坊っちゃん - 【一】 - 《13》
その年の四月におれはある私立の中学校を卒業する。
六月に兄は商業学校を卒業した。
兄は何とか会社の九州の支店に口があって行《ゆ》かなければならん。
おれは東京でまだ学問をしなければならない。
兄は家を売って財産を片付けて任地へ出立《しゅったつ》すると云い出した。
おれはどうでもするがよかろうと返事をした。
どうせ兄の厄介《やっかい》になる気はない。
世話をしてくれるにしたところで、喧嘩をするから、向うでも何とか云い出すに極《きま》っている。
なまじい保護を受ければこそ、こんな兄に頭を下げなければならない。
牛乳配達をしても食ってられると覚悟《かくご》をした。
兄はそれから道具屋を呼んで来て、先祖代々の瓦落多《がらくた》を二束三文《にそくさんもん》に売った。
家屋敷《いえやしき》はある人の周旋《しゅうせん》である金満家に譲った。
この方は大分金になったようだが、詳《くわ》しい事は一向知らぬ。
おれは一ヶ月以前から、しばらく前途の方向のつくまで神田の小川町《おがわまち》へ下宿していた。

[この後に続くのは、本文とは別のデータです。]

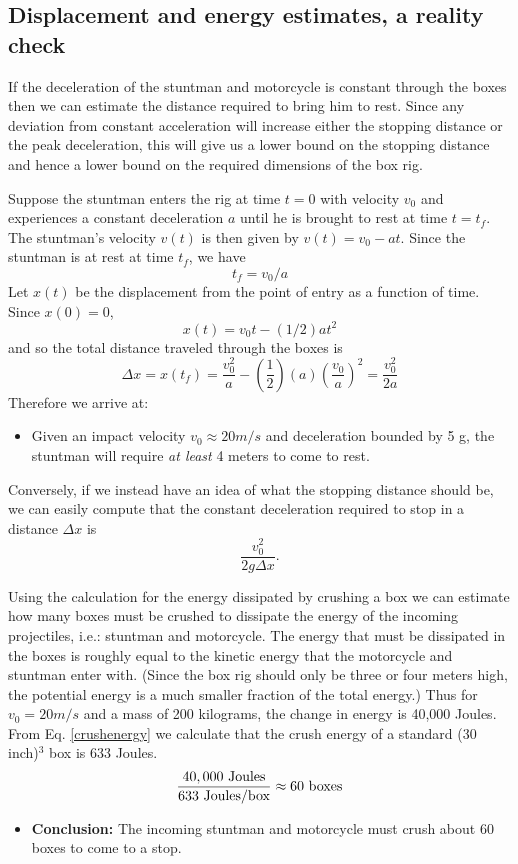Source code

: \documentclass[12pt,a4paper,titlepage]{article}
\begin{document}
\subsection{Displacement and energy estimates, a reality check}

If the deceleration of the stuntman and motorcycle is constant through the boxes then
we can estimate the distance required to bring him to rest.  Since any
deviation from constant acceleration will increase either the stopping distance or the
peak deceleration, this will give us a lower bound  on the stopping distance and hence a lower bound
on the required dimensions of the box rig.

Suppose the stuntman enters the rig at time $t=0$ with velocity $v_0$ and experiences a
constant deceleration $a$ until he is brought to rest at time $t=t_f$.  The stuntman's
velocity $v(t)$ is then given by $v(t) = v_0 - at$.  Since the stuntman is at rest at time $t_f$, we have
$$
t_f = v_0/a
$$
Let $x(t)$ be the displacement from the point of entry as a function of time.  Since $x(0) = 0$,
$$
x(t) = v_0t - (1/2)at^2
$$
and so the total distance traveled through the boxes is
$$
\Delta x = x(t_f) = \frac{v_0^2}{a} - \left(\frac{1}{2}\right)(a)\left(\frac{v_0}{a}\right)^2 = \frac{v_0^2}{2a}
$$
Therefore we arrive at:
\begin{itemize}
\item Given an impact velocity $v_0 \approx 20 m/s$ and deceleration bounded by 5 g, the stuntman will require {\it at least} 4 meters to come to rest.
\end{itemize}

Conversely, if we instead have an idea of what the stopping distance should be, we can easily compute
that the constant deceleration required to stop in a distance $\Delta x$ is $$ \frac{v_{0}^{2}}{2g\Delta x}.$$

Using the calculation for the energy dissipated by crushing a box we can estimate how many boxes must
be crushed to dissipate the energy of the incoming projectiles, i.e.: stuntman and motorcycle.
The energy that must be dissipated in the boxes is roughly equal to the kinetic energy that the
motorcycle and stuntman enter with.  (Since the box rig should only be three or four meters high,
the potential energy is a much smaller fraction of the total energy.)  Thus for $v_{0} = 20 m/s$
and a mass of 200 kilograms, the change in energy is 40,000 Joules.  From Eq. \ref{crushenergy} we
calculate that the crush energy of a standard (30 inch)$^3$ box is 633 Joules.
$$
\frac{40,000 \hbox{ Joules}}{633 \hbox{ Joules/box}} \approx 60 \hbox{ boxes}
$$
\begin{itemize}
\item {\bf Conclusion:} The incoming stuntman and motorcycle must crush about 60 boxes to come to a stop.
\end{itemize}
\end{document}
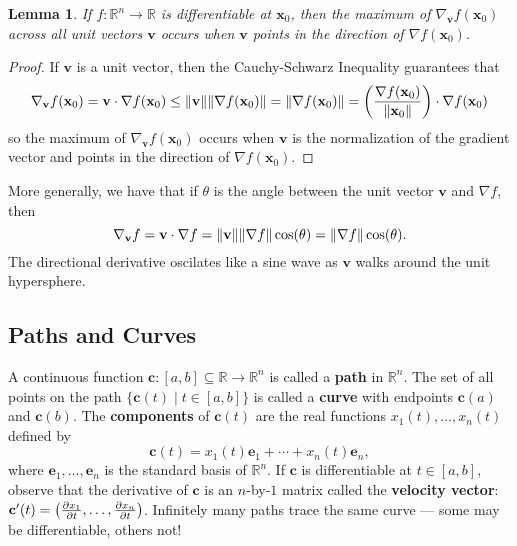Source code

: \documentclass[11pt]{article}
\newtheorem*{lemma*}{Lemma}
\renewcommand{\vec}[1]{\mathbf{#1}}
\renewcommand{\grad}{\nabla}
\begin{document}
\begin{adjustwidth}{1cm}{}
	\begin{lemma*}
		If $f: \mathbb{R}^{n} \to \mathbb{R}$ is differentiable at $\vec{x}_{0}$, then the maximum of $\grad_{\vec{v}} f(\vec{x}_{0})$ across all unit vectors $\vec{v}$ occurs when $\vec{v}$ points in the direction of $\grad f(\vec{x}_{0})$.
	\end{lemma*}
    \begin{proof}\renewcommand{\qedsymbol}{}
		If $\vec{v}$ is a unit vector, then the Cauchy-Schwarz Inequality guarantees that
		\[
			\grad_{\vec{v}} f(\vec{x}_{0}) = \vec{v} \cdot \grad f(\vec{x}_{0}) \le \norm{\vec{v}} \norm{\grad f (\vec{x}_{0})} = \norm{\grad f(\vec{x}_{0})} = \left( \frac{\grad f(\vec{x}_{0})}{\norm{\vec{x}_{0}}} \right) \cdot \grad f (\vec{x}_{0})
		\]
		so the maximum of $\grad_{\vec{v}} f(\vec{x}_{0})$ occurs when $\vec{v}$ is the normalization of the gradient vector and points in the direction of $\grad f (\vec{x}_{0})$.
	\end{proof}
\end{adjustwidth}

More generally, we have that if $\theta$ is the angle between the unit vector $\vec{v}$ and $\grad f$, then 
\[
	\grad_{\vec{v}} f = \vec{v} \cdot \grad f = \norm{\vec{v}} \norm{\grad f} \cos(\theta) = \norm{\grad f} \cos(\theta).
\]
The directional derivative oscilates like a sine wave as $\vec{v}$ walks around the unit hypersphere.


\subsection{Paths and Curves}

A continuous function $\vec{c}: [a, b] \subseteq \mathbb{R} \to \mathbb{R}^{n}$ is called a \textbf{path} in $\mathbb{R}^{n}$. The set of all points on the path $\{ \vec{c}(t) \mid t \in [a, b] \}$ is called a \textbf{curve} with endpoints $\vec{c}(a)$ and $\vec{c}(b)$. The \textbf{components} of $\vec{c}(t)$ are the real functions $x_{1}(t), \ldots, x_{n}(t)$ defined by
\[
	\vec{c}(t) = x_{1}(t) \vec{e}_{1} + \cdots + x_{n}(t) \vec{e}_{n},
\]
where $\vec{e}_{1}, \ldots, \vec{e}_{n}$ is the standard basis of $\mathbb{R}^{n}$. If $\vec{c}$ is differentiable at $t \in [a, b]$, observe that the derivative of $\vec{c}$ is an $n$-by-$1$ matrix called the \textbf{velocity vector}: $\vec{c}'(t) = \left( \pdv{x_{1}}{t}, \ldots, \pdv{x_{n}}{t} \right)$. Infinitely many paths trace the same curve --- some may be differentiable, others not! 
\end{document}

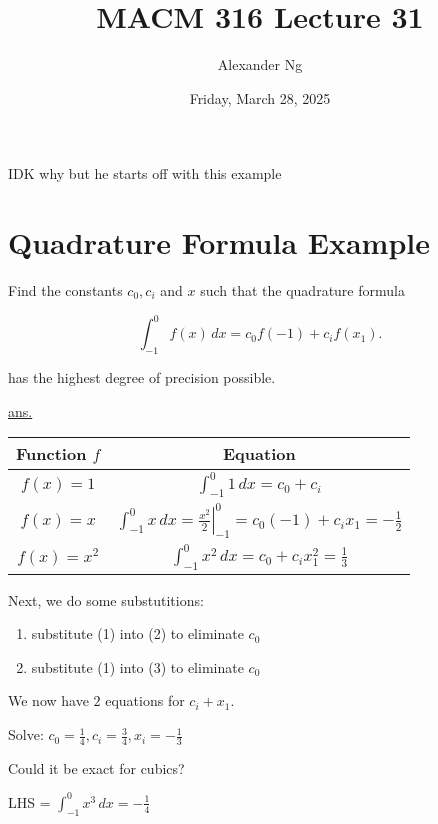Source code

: \documentclass[12pt]{article}
\renewcommand{\arraystretch}{1.25} %
\begin{document}
\title{MACM 316 Lecture 31}
\author{Alexander Ng}
\date{Friday, March 28, 2025}

\maketitle

IDK why but he starts off with this example

\section{Quadrature Formula Example}

Find the constants $c_0, c_i$ and $x$ such that the quadrature formula

\begin{equation*}
  \int_{-1}^{0} f(x) \, dx = c_0 f(-1) + c_i f(x_1)
.\end{equation*}

has the highest degree of precision possible.

\uline{ans.}
 
\renewcommand{\arraystretch}{3}
\begin{center}
  \begin{tabular}{c|c}
    Function $f$ & Equation \\
    \hline
    $f(x) = 1$ & $\displaystyle \int_{-1}^{0} 1 \, dx = c_0 + c_i$ \\
    $f(x) = x$ & $\displaystyle \int_{-1}^{0} x \, dx = \left. \frac{x^2}{2} \right|_{-1}^0 = c_0 (-1) + c_i x_1 = -\frac{1}{2}$ \\
    $f(x) = x^2$ & $\displaystyle \int_{-1}^{0} x^2 \, dx = c_0 + c_i x_1^2 = \frac{1}{3}$ \\
  \end{tabular}
\end{center}

Next, we do some substutitions:

\begin{enumerate}
\item substitute (1) into (2) to eliminate $c_0$
\item substitute (1) into (3) to eliminate $c_0$
\end{enumerate}

We now have $2$ equations for $c_i + x_1$.

Solve: $c_0 = \frac{1}{4}, c_i = \frac{3}{4}, x_i = -\frac{1}{3}$

Could it be exact for cubics?

LHS = $\int_{-1}^{0} x^3 \, dx = -\frac{1}{4}$
\end{document}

清は十何年居たうちが人手に渡《わた》るのを大いに残念がったが、自分のものでないから、仕様がなかった。
あなたがもう少し年をとっていらっしゃれば、ここがご相続が出来ますものをとしきりに口説いていた。
もう少し年をとって相続が出来るものなら、今でも相続が出来るはずだ。
婆さんは何《なんに》も知らないから年さえ取れば兄の家がもらえると信じている。